*** Opening Input ***

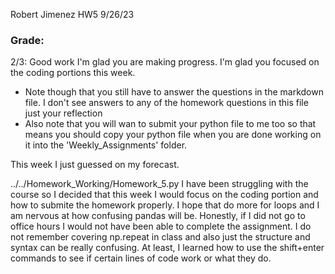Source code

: Robert Jimenez HW5 9/26/23

### Grade: 
2/3: Good work I'm glad you are making progress. I'm glad you focused on the coding portions this week. 
- Note though that you still have to answer the questions in the markdown file. I don't see answers to any of the homework questions in this file just your reflection
- Also note that you will wan to submit your python file to me too so that means you should copy your python file when you are done working on it into the 'Weekly_Assignments' folder. 

This week I just guessed on my forecast. 



../../Homework_Working/Homework_5.py
I have been struggling with the course so I decided that this week I would focus on the coding portion and how to submite the homework properly. I hope that do more for loops and I am nervous at how confusing pandas will be. Honestly, if I did not go to office hours I would not have been able to complete the assignment. I do not remember covering np.repeat in class and also just the structure and syntax can be really confusing. At least, I learned how to use the shift+enter commands to see if certain lines of code work or what they do. 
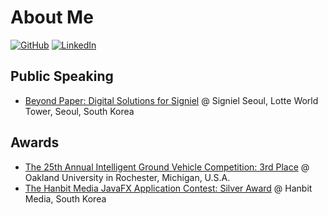 # About Me

[![GitHub](https://img.shields.io/badge/GitHub-%40madEffort-239a3b.svg)](https://github.com/madEffort)
[![LinkedIn](https://img.shields.io/badge/Linked-in-0e76a8.svg)](https://www.linkedin.com/in/madeffort/)

## Public Speaking

* [Beyond Paper: Digital Solutions for Signiel](/assets/signiel_speaking.gif) @ Signiel Seoul, Lotte World Tower, Seoul, South Korea

## Awards

* [The 25th Annual Intelligent Ground Vehicle Competition: 3rd Place](http://www.igvc.org/design/2017/2.pdf) @ Oakland University in Rochester, Michigan, U.S.A.
* [The Hanbit Media JavaFX Application Contest: Silver Award](https://cafe.naver.com/thisisjava/7520) @ Hanbit Media, South Korea
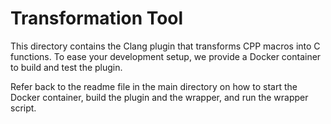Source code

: # Transformation Tool

This directory contains the Clang plugin that transforms CPP macros into
C functions. To ease your development setup, we provide a Docker container to
build and test the plugin.

Refer back to the readme file in the main directory on how to start the Docker
container, build the plugin and the wrapper, and run the wrapper script.

<!--
NOTE TO SELF: DON'T TRY TO BUILD LLVM + CLANG FROM SOURCE IT DOESN'T WORK
-->
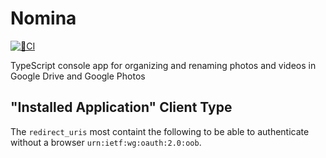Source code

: # Nomina

[![🔨CI](https://github.com/localgod/nomina/actions/workflows/ci.yml/badge.svg)](https://github.com/localgod/nomina/actions/workflows/ci.yml)

TypeScript console app for organizing and renaming photos and videos in Google Drive and Google Photos

## "Installed Application" Client Type

The `redirect_uris` most containt the following to be able to authenticate without a browser `urn:ietf:wg:oauth:2.0:oob`.

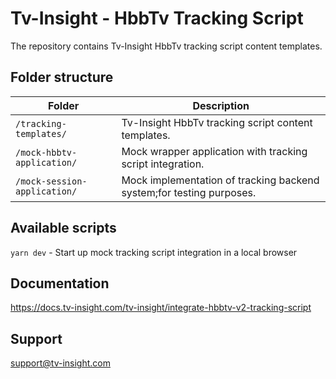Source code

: # Tv-Insight - HbbTv Tracking Script

The repository contains Tv-Insight HbbTv tracking script content templates.

## Folder structure
| Folder                       | Description                                                          |
|------------------------------|----------------------------------------------------------------------|
| `/tracking-templates/`       | Tv-Insight HbbTv tracking script content templates.                  |
| `/mock-hbbtv-application/`   | Mock wrapper application with tracking script integration.           |
| `/mock-session-application/` | Mock implementation of tracking backend system;for testing purposes. |

## Available scripts

`yarn dev` - Start up mock tracking script integration in a local browser

## Documentation
https://docs.tv-insight.com/tv-insight/integrate-hbbtv-v2-tracking-script

## Support
[support@tv-insight.com](email:support@tv-insight.com)

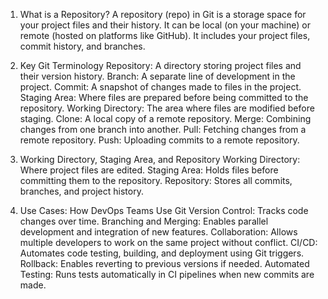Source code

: 1) What is a Repository?
A repository (repo) in Git is a storage space for your project files and their history. It can be local (on your machine) or remote (hosted on platforms like GitHub). It includes your project files, commit history, and branches.

2) Key Git Terminology
Repository: A directory storing project files and their version history.
Branch: A separate line of development in the project.
Commit: A snapshot of changes made to files in the project.
Staging Area: Where files are prepared before being committed to the repository.
Working Directory: The area where files are modified before staging.
Clone: A local copy of a remote repository.
Merge: Combining changes from one branch into another.
Pull: Fetching changes from a remote repository.
Push: Uploading commits to a remote repository.

3) Working Directory, Staging Area, and Repository
Working Directory: Where project files are edited.
Staging Area: Holds files before committing them to the repository.
Repository: Stores all commits, branches, and project history.

4) Use Cases: How DevOps Teams Use Git
Version Control: Tracks code changes over time.
Branching and Merging: Enables parallel development and integration of new features.
Collaboration: Allows multiple developers to work on the same project without conflict.
CI/CD: Automates code testing, building, and deployment using Git triggers.
Rollback: Enables reverting to previous versions if needed.
Automated Testing: Runs tests automatically in CI pipelines when new commits are made. 
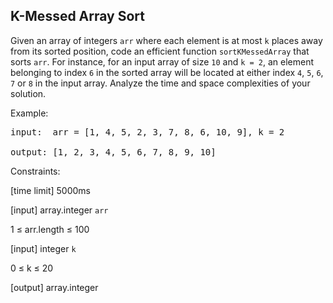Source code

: ## K-Messed Array Sort

Given an array of integers <code>arr</code> where each element is at most <code>k</code> places away from its sorted position, code an efficient function <code>sortKMessedArray</code> that sorts <code>arr</code>. For instance, for an input array of size <code>10</code> and <code>k = 2</code>, an element belonging to index <code>6</code> in the sorted array will be located at either index <code>4</code>, <code>5</code>, <code>6</code>, <code>7</code> or <code>8</code> in the input array.
Analyze the time and space complexities of your solution.

Example:
<pre style="position: relative;">
input:  arr = [1, 4, 5, 2, 3, 7, 8, 6, 10, 9], k = 2

output: [1, 2, 3, 4, 5, 6, 7, 8, 9, 10]
</code></pre>
Constraints:

[time limit] 5000ms

[input] array.integer <code>arr</code>

1 ≤ arr.length ≤ 100

[input] integer <code>k</code>

0 ≤ k ≤ 20

[output] array.integer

*** Closing Input ***

Your objective: Each record above should be copied character for character, with pictures dropped.

Answer to this task:
Source code

: Robert Jimenez HW5 9/26/23

### Grade: 
2/3: Good work I'm glad you are making progress. I'm glad you focused on the coding portions this week. 
- Note though that you still have to answer the questions in the markdown file. I don't see answers to any of the homework questions in this file just your reflection
- Also note that you will wan to submit your python file to me too so that means you should copy your python file when you are done working on it into the 'Weekly_Assignments' folder. 

This week I just guessed on my forecast. 



../../Homework_Working/Homework_5.py
I have been struggling with the course so I decided that this week I would focus on the coding portion and how to submite the homework properly. I hope that do more for loops and I am nervous at how confusing pandas will be. Honestly, if I did not go to office hours I would not have been able to complete the assignment. I do not remember covering np.repeat in class and also just the structure and syntax can be really confusing. At least, I learned how to use the shift+enter commands to see if certain lines of code work or what they do. 
 # About Me

[![GitHub](https://img.shields.io/badge/GitHub-%40madEffort-239a3b.svg)](https://github.com/madEffort)
[![LinkedIn](https://img.shields.io/badge/Linked-in-0e76a8.svg)](https://www.linkedin.com/in/madeffort/)

## Public Speaking

* [Beyond Paper: Digital Solutions for Signiel](/assets/signiel_speaking.gif) @ Signiel Seoul, Lotte World Tower, Seoul, South Korea

## Awards

* [The 25th Annual Intelligent Ground Vehicle Competition: 3rd Place](http://www.igvc.org/design/2017/2.pdf) @ Oakland University in Rochester, Michigan, U.S.A.
* [The Hanbit Media JavaFX Application Contest: Silver Award](https://cafe.naver.com/thisisjava/7520) @ Hanbit Media, South Korea
Source code

: # Transformation Tool

This directory contains the Clang plugin that transforms CPP macros into
C functions. To ease your development setup, we provide a Docker container to
build and test the plugin.

Refer back to the readme file in the main directory on how to start the Docker
container, build the plugin and the wrapper, and run the wrapper script.

<!--
NOTE TO SELF: DON'T TRY TO BUILD LLVM + CLANG FROM SOURCE IT DOESN'T WORK
-->
Source code

: # Nomina

[![🔨CI](https://github.com/localgod/nomina/actions/workflows/ci.yml/badge.svg)](https://github.com/localgod/nomina/actions/workflows/ci.yml)

TypeScript console app for organizing and renaming photos and videos in Google Drive and Google Photos

## "Installed Application" Client Type

The `redirect_uris` most containt the following to be able to authenticate without a browser `urn:ietf:wg:oauth:2.0:oob`.

Source code

: # Tv-Insight - HbbTv Tracking Script

The repository contains Tv-Insight HbbTv tracking script content templates.

## Folder structure
| Folder                       | Description                                                          |
|------------------------------|----------------------------------------------------------------------|
| `/tracking-templates/`       | Tv-Insight HbbTv tracking script content templates.                  |
| `/mock-hbbtv-application/`   | Mock wrapper application with tracking script integration.           |
| `/mock-session-application/` | Mock implementation of tracking backend system;for testing purposes. |

## Available scripts

`yarn dev` - Start up mock tracking script integration in a local browser

## Documentation
https://docs.tv-insight.com/tv-insight/integrate-hbbtv-v2-tracking-script

## Support
[support@tv-insight.com](email:support@tv-insight.com)

Source code

: 1) What is a Repository?
A repository (repo) in Git is a storage space for your project files and their history. It can be local (on your machine) or remote (hosted on platforms like GitHub). It includes your project files, commit history, and branches.

2) Key Git Terminology
Repository: A directory storing project files and their version history.
Branch: A separate line of development in the project.
Commit: A snapshot of changes made to files in the project.
Staging Area: Where files are prepared before being committed to the repository.
Working Directory: The area where files are modified before staging.
Clone: A local copy of a remote repository.
Merge: Combining changes from one branch into another.
Pull: Fetching changes from a remote repository.
Push: Uploading commits to a remote repository.

3) Working Directory, Staging Area, and Repository
Working Directory: Where project files are edited.
Staging Area: Holds files before committing them to the repository.
Repository: Stores all commits, branches, and project history.

4) Use Cases: How DevOps Teams Use Git
Version Control: Tracks code changes over time.
Branching and Merging: Enables parallel development and integration of new features.
Collaboration: Allows multiple developers to work on the same project without conflict.
CI/CD: Automates code testing, building, and deployment using Git triggers.
Rollback: Enables reverting to previous versions if needed.
Automated Testing: Runs tests automatically in CI pipelines when new commits are made. 
Source code

: ## K-Messed Array Sort

Given an array of integers <code>arr</code> where each element is at most <code>k</code> places away from its sorted position, code an efficient function <code>sortKMessedArray</code> that sorts <code>arr</code>. For instance, for an input array of size <code>10</code> and <code>k = 2</code>, an element belonging to index <code>6</code> in the sorted array will be located at either index <code>4</code>, <code>5</code>, <code>6</code>, <code>7</code> or <code>8</code> in the input array.
Analyze the time and space complexities of your solution.

Example:
<pre style="position: relative;">
input:  arr = [1, 4, 5, 2, 3, 7, 8, 6, 10, 9], k = 2

output: [1, 2, 3, 4, 5, 6, 7, 8, 9, 10]
</code></pre>
Constraints:

[time limit] 5000ms

[input] array.integer <code>arr</code>

1 ≤ arr.length ≤ 100

[input] integer <code>k</code>

0 ≤ k ≤ 20

[output] array.integer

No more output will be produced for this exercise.